What to produce: Range to output from the entries below: the line containing "</configSections>" through the line containing "### Sending Custom Values". Set it down exactly, ends included, nothing else.

Task inputs:
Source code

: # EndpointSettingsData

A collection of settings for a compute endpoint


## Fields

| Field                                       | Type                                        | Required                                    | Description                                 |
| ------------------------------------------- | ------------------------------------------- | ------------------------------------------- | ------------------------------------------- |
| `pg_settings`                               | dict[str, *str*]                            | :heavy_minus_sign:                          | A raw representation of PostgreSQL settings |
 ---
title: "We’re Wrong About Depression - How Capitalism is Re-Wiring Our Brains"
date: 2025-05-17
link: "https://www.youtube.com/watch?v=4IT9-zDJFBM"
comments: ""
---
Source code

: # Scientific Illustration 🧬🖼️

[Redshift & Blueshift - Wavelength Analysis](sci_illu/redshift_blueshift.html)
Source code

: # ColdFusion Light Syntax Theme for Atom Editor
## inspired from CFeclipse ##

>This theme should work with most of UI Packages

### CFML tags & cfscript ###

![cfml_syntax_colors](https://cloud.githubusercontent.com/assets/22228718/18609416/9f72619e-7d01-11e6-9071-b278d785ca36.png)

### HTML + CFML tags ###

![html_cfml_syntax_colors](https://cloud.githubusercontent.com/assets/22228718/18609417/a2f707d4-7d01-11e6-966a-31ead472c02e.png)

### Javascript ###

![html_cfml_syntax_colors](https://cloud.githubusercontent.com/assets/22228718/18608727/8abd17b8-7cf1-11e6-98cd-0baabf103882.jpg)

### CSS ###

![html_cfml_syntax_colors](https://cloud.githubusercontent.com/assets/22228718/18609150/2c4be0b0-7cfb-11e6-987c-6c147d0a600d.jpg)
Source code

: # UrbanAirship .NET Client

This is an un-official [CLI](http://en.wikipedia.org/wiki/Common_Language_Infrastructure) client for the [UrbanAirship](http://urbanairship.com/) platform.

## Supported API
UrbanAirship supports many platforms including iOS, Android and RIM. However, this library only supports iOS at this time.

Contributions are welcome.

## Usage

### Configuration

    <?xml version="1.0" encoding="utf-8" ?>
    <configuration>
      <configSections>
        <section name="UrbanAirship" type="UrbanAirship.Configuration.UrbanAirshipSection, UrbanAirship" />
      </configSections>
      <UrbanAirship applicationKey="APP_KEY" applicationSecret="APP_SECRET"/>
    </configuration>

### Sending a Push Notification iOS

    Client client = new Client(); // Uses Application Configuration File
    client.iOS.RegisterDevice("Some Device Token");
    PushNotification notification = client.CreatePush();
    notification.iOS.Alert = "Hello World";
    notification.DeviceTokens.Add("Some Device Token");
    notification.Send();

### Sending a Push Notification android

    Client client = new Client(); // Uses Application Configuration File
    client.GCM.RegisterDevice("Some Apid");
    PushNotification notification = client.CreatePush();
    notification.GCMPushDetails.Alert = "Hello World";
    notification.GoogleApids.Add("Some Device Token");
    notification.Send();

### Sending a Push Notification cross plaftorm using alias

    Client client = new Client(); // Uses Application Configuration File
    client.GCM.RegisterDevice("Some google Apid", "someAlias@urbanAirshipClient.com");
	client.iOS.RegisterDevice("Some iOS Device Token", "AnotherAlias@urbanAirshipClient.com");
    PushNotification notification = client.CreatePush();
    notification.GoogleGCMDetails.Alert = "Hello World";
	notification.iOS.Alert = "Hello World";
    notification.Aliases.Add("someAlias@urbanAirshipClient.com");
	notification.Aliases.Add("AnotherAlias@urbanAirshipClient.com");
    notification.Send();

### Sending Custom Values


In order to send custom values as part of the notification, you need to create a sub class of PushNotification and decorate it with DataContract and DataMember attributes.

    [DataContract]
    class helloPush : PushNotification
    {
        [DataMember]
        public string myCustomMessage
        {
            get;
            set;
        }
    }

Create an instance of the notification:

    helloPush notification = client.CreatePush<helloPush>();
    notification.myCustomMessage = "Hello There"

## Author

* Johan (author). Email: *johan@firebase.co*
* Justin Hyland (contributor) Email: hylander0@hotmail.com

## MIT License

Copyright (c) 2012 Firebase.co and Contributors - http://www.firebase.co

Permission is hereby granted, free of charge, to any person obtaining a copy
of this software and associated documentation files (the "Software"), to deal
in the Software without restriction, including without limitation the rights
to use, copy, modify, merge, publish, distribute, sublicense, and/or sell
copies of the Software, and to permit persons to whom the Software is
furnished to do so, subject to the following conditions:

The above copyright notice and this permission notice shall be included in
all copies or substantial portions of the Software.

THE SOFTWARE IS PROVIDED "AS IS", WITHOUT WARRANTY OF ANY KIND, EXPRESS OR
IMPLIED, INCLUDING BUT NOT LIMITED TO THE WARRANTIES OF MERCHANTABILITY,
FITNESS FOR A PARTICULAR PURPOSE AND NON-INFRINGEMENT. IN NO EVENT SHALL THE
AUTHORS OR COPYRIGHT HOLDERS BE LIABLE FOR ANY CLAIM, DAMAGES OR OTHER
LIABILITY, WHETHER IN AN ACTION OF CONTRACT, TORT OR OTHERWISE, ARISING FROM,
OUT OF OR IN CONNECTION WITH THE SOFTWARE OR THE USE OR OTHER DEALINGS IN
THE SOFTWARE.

Solution to this exercise:
      </configSections>
      <UrbanAirship applicationKey="APP_KEY" applicationSecret="APP_SECRET"/>
    </configuration>

### Sending a Push Notification iOS

    Client client = new Client(); // Uses Application Configuration File
    client.iOS.RegisterDevice("Some Device Token");
    PushNotification notification = client.CreatePush();
    notification.iOS.Alert = "Hello World";
    notification.DeviceTokens.Add("Some Device Token");
    notification.Send();

### Sending a Push Notification android

    Client client = new Client(); // Uses Application Configuration File
    client.GCM.RegisterDevice("Some Apid");
    PushNotification notification = client.CreatePush();
    notification.GCMPushDetails.Alert = "Hello World";
    notification.GoogleApids.Add("Some Device Token");
    notification.Send();

### Sending a Push Notification cross plaftorm using alias

    Client client = new Client(); // Uses Application Configuration File
    client.GCM.RegisterDevice("Some google Apid", "someAlias@urbanAirshipClient.com");
	client.iOS.RegisterDevice("Some iOS Device Token", "AnotherAlias@urbanAirshipClient.com");
    PushNotification notification = client.CreatePush();
    notification.GoogleGCMDetails.Alert = "Hello World";
	notification.iOS.Alert = "Hello World";
    notification.Aliases.Add("someAlias@urbanAirshipClient.com");
	notification.Aliases.Add("AnotherAlias@urbanAirshipClient.com");
    notification.Send();

### Sending Custom Values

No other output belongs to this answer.